» **About this task**: Whenever a picture appears, omit it, and set down everything else in the records exactly.

Content starts

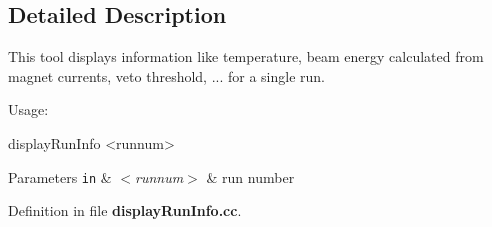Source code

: \subsection{Detailed Description}
This tool displays information like temperature, beam energy calculated from magnet currents, veto threshold, ... for a single run.

Usage\-:


\begin{DoxyCode}
displayRunInfo <runnum>
\end{DoxyCode}



\begin{DoxyParams}[1]{Parameters}
\mbox{\tt in}  & {\em $<$runnum$>$} & run number \\
\hline
\end{DoxyParams}


Definition in file {\bf display\-Run\-Info.\-cc}.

Content ends

» **Result for this task**:
Source code

: \subsection{Detailed Description}
This tool displays information like temperature, beam energy calculated from magnet currents, veto threshold, ... for a single run.

Usage\-:


\begin{DoxyCode}
displayRunInfo <runnum>
\end{DoxyCode}



\begin{DoxyParams}[1]{Parameters}
\mbox{\tt in}  & {\em $<$runnum$>$} & run number \\
\hline
\end{DoxyParams}


Definition in file {\bf display\-Run\-Info.\-cc}.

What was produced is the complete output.